“What does that matter if we’re dead?” I asked. “Is this about the play?”
A hurt expression flashed on her face. “Of course not. But if I can’t leave the house, I can’t…get to some of the things Mom left me to take care of. Things I could use to protect us.”
She looked so upset that I believed her. “Well, what are we going to do about…that?” I nodded to the little fiend and his round belly.
Nell bent over and picked him up like an oversize stuffed animal. “Can you walk?”
Not super-steady, but yeah. Instead of going upstairs, she took us down. It was my first time being in the basement, and right away I knew I wouldn’t be back. It was cramped, filled with barrels of salt, cardboard boxes, and mostly broken furniture.
She moved to the other side of the room, where something long and rectangular was hidden beneath a dirty bedsheet. The little fiend—the hob, or whatever—was left stretched out on the top of a dresser at the other end of the room.
“Tell your fiend friend we need to talk,” Nell said, whipping off the bedsheet. A long, elaborate gold mirror was hiding there—very fancy, very old. Very forbidden.
“Uncle Barnabas said to destroy all the mirrors,” I said. “That howler came through shards of one. Isn’t this dangerous?”

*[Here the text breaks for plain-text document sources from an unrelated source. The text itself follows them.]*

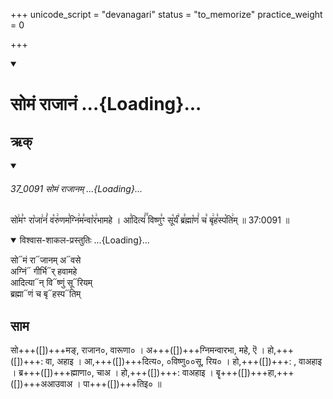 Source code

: +++
unicode_script = "devanagari"
status = "to_memorize"
practice_weight = 0

+++
<div class="js_include" includetitle="true" newlevelforh1="1" unfilled url="/vedAH_sAma/paravastu-sAma/devaH/misc-devas/somaM-rAjAnam/">
<details open><summary><h1>सोमं राजानं ...{Loading}...</h1></summary>

## ऋक्
<div class="js_include" includetitle="false" newlevelforh1="5" unfilled="" url="/vedAH_sAma/kauthumam/saMhitA/vishvAsa-prastutiH/1_pUrvArchikaH/1/2/37_0091_somaM_rAjAnam.md">
<details open><summary><h6>37_0091 सोमं राजानम् ...{Loading}...</h6></summary>

सो꣢म꣣ꣳ रा꣡जा꣢नं꣣ व꣡रु꣢णम꣣ग्नि꣢म꣣न्वा꣡र꣢भामहे । आ꣣दित्यं꣢꣫ विष्णु꣣ꣳ सू꣡र्यं꣢ ब्र꣣ह्मा꣡णं꣢ च꣣ बृ꣢ह꣣स्प꣡ति꣢म् ॥ 37:0091 ॥

<div class="js_include" newlevelforh1="2" title="विश्वास-शाकल-प्रस्तुतिः" unfilled="" url="/vedAH_Rk/shAkalam/saMhitA/vishvAsa-prastutiH/10/141/03_somaM_rAjAnamavase_agniM.md">
<details open><summary><h8>विश्वास-शाकल-प्रस्तुतिः ...{Loading}...</h8></summary>

सो᳓मं रा᳓जानम् अ᳓वसे  
अग्निं᳓ गीर्भि᳓र् हवामहे  
आदित्या᳓न् वि᳓ष्णुं सू᳓रियम्  
ब्रह्मा᳓णं च बृ᳓हस्प᳓तिम्
</details>
</div>
</details>
</div>  
  

## साम

<div caption="रामानुजार्यः 1974 " class="audioEmbed" src="https://archive
.org/download/jaiminIya-sAma-gAna-paravastu-tradition-rAmAnuja/somaM-rAjAnam.mp3"></div>
<div caption="गोपालार्यः 2015  " class="audioEmbed" src="https://archive
.org/download/jaiminIya-sAma-gAna-paravastu-tradition-gopAla-2015/somaM-rAjAnam.mp3"></div>

सो+++([])+++मङ्, राजान०, वारूणा० । अ+++([])+++ग्निमन्वारभा, महे, ऎ ।  हो,+++([])+++: वा, अहाइ । 
आ,+++([])+++दित्य०, ०विष्णु००सू, रिय० । हो,+++([])+++: , वाअहाइ । ब्र+++([])+++ह्माणा०, चाअ । हो,+++([])+++: वाअहाइ ।  बॄ+++([])+++हा,+++([])+++अआउवाअ । पा+++([])+++तिइ० ॥
</details>
</div>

She hesitated for a moment.
“If the malefactor is powerful enough to control your body, he’s strong enough to hold back whatever tries to come through to get him. We’ll break the connection at the first sign of trouble,” she said. “I’m going to get a candle—don’t move.”
Like her wish could be command enough to stop me.
The prickling, tingling sensation raced along my good arm. All I had to do, though, was picture Nell’s face when Alastor forced me to attack her, and I shut it down. I guess my anger was stronger than whatever powers he did have.
Al didn’t have a comeback to that one. He didn’t want to talk at all.
I don’t know how long the three of us stared at one another in the mirror. Long enough for the white wax to start dripping down onto my hands. I held the candle tight between my fingers, trying to push away the uneasy feeling I got when I noticed the white fox had grown. It wasn’t a fuzzy little cub anymore. Even though his voice sounded young, Alastor looked…older.
“What were you doing?” I asked, finally. “Out in the graveyard?”
Nell’s head whipped toward me. “Which one? Describe exactly what was happening.”
So I did. And I watched Nell’s face go from white to pink to a furious cherry red in seconds. “You were trying to swipe witch magic. You thought it would work for you? You thought you could just use our gift, and that would be enough to fully awaken yours?”
The fox only stared. One blue eye. One black. Neither of them blinking.
“Well, it wouldn’t have!” Nell said. “Witch magic and fiend magic don’t mix. I don’t know where you got your information from, but they lied.”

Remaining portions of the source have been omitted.